== Data for processing ==

== Segment start ==

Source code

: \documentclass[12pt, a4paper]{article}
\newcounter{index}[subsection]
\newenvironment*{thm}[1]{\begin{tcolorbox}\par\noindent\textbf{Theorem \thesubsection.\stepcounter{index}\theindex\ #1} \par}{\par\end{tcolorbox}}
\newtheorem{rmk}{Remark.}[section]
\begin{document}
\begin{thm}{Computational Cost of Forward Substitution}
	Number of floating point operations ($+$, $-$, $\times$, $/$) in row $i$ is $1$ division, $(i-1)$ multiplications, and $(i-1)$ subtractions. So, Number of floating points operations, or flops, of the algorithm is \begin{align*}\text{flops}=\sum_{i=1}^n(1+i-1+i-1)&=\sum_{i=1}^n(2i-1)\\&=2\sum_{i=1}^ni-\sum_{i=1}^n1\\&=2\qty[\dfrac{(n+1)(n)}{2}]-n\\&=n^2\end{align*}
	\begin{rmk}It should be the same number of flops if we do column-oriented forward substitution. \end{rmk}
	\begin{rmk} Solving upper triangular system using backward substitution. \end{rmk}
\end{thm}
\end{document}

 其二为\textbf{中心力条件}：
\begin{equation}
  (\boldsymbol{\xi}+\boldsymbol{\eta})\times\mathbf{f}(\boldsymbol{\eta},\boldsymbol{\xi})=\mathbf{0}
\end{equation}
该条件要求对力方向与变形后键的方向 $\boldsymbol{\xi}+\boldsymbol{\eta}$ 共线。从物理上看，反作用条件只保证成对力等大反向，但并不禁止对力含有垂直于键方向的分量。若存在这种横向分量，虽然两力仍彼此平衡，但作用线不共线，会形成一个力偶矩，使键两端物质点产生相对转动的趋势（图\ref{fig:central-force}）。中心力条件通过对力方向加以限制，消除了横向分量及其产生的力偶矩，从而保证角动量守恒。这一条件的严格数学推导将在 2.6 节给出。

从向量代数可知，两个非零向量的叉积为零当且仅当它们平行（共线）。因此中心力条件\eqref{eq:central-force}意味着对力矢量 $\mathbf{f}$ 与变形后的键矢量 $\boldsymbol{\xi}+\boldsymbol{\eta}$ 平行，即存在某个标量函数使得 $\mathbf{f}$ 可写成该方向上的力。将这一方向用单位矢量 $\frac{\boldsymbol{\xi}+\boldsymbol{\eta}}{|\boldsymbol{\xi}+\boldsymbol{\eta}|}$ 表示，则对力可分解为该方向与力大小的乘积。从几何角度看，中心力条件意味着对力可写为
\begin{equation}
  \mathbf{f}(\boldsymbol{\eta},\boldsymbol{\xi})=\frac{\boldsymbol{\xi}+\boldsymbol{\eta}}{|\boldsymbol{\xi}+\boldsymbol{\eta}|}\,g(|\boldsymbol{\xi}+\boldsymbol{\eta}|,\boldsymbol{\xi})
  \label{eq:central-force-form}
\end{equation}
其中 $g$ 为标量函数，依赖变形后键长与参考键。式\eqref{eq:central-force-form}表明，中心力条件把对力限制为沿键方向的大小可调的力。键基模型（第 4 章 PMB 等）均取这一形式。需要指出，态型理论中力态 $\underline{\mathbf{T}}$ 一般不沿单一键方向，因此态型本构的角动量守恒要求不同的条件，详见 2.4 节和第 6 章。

== Segment end ==

== Exercise ==
Output all of the data exactly as given.

== Exercise output ==
Source code

: \documentclass[12pt, a4paper]{article}
\newcounter{index}[subsection]
\newenvironment*{thm}[1]{\begin{tcolorbox}\par\noindent\textbf{Theorem \thesubsection.\stepcounter{index}\theindex\ #1} \par}{\par\end{tcolorbox}}
\newtheorem{rmk}{Remark.}[section]
\begin{document}
\begin{thm}{Computational Cost of Forward Substitution}
	Number of floating point operations ($+$, $-$, $\times$, $/$) in row $i$ is $1$ division, $(i-1)$ multiplications, and $(i-1)$ subtractions. So, Number of floating points operations, or flops, of the algorithm is \begin{align*}\text{flops}=\sum_{i=1}^n(1+i-1+i-1)&=\sum_{i=1}^n(2i-1)\\&=2\sum_{i=1}^ni-\sum_{i=1}^n1\\&=2\qty[\dfrac{(n+1)(n)}{2}]-n\\&=n^2\end{align*}
	\begin{rmk}It should be the same number of flops if we do column-oriented forward substitution. \end{rmk}
	\begin{rmk} Solving upper triangular system using backward substitution. \end{rmk}
\end{thm}
\end{document}

 其二为\textbf{中心力条件}：
\begin{equation}
  (\boldsymbol{\xi}+\boldsymbol{\eta})\times\mathbf{f}(\boldsymbol{\eta},\boldsymbol{\xi})=\mathbf{0}
\end{equation}
该条件要求对力方向与变形后键的方向 $\boldsymbol{\xi}+\boldsymbol{\eta}$ 共线。从物理上看，反作用条件只保证成对力等大反向，但并不禁止对力含有垂直于键方向的分量。若存在这种横向分量，虽然两力仍彼此平衡，但作用线不共线，会形成一个力偶矩，使键两端物质点产生相对转动的趋势（图\ref{fig:central-force}）。中心力条件通过对力方向加以限制，消除了横向分量及其产生的力偶矩，从而保证角动量守恒。这一条件的严格数学推导将在 2.6 节给出。

从向量代数可知，两个非零向量的叉积为零当且仅当它们平行（共线）。因此中心力条件\eqref{eq:central-force}意味着对力矢量 $\mathbf{f}$ 与变形后的键矢量 $\boldsymbol{\xi}+\boldsymbol{\eta}$ 平行，即存在某个标量函数使得 $\mathbf{f}$ 可写成该方向上的力。将这一方向用单位矢量 $\frac{\boldsymbol{\xi}+\boldsymbol{\eta}}{|\boldsymbol{\xi}+\boldsymbol{\eta}|}$ 表示，则对力可分解为该方向与力大小的乘积。从几何角度看，中心力条件意味着对力可写为
\begin{equation}
  \mathbf{f}(\boldsymbol{\eta},\boldsymbol{\xi})=\frac{\boldsymbol{\xi}+\boldsymbol{\eta}}{|\boldsymbol{\xi}+\boldsymbol{\eta}|}\,g(|\boldsymbol{\xi}+\boldsymbol{\eta}|,\boldsymbol{\xi})
  \label{eq:central-force-form}
\end{equation}
其中 $g$ 为标量函数，依赖变形后键长与参考键。式\eqref{eq:central-force-form}表明，中心力条件把对力限制为沿键方向的大小可调的力。键基模型（第 4 章 PMB 等）均取这一形式。需要指出，态型理论中力态 $\underline{\mathbf{T}}$ 一般不沿单一键方向，因此态型本构的角动量守恒要求不同的条件，详见 2.4 节和第 6 章。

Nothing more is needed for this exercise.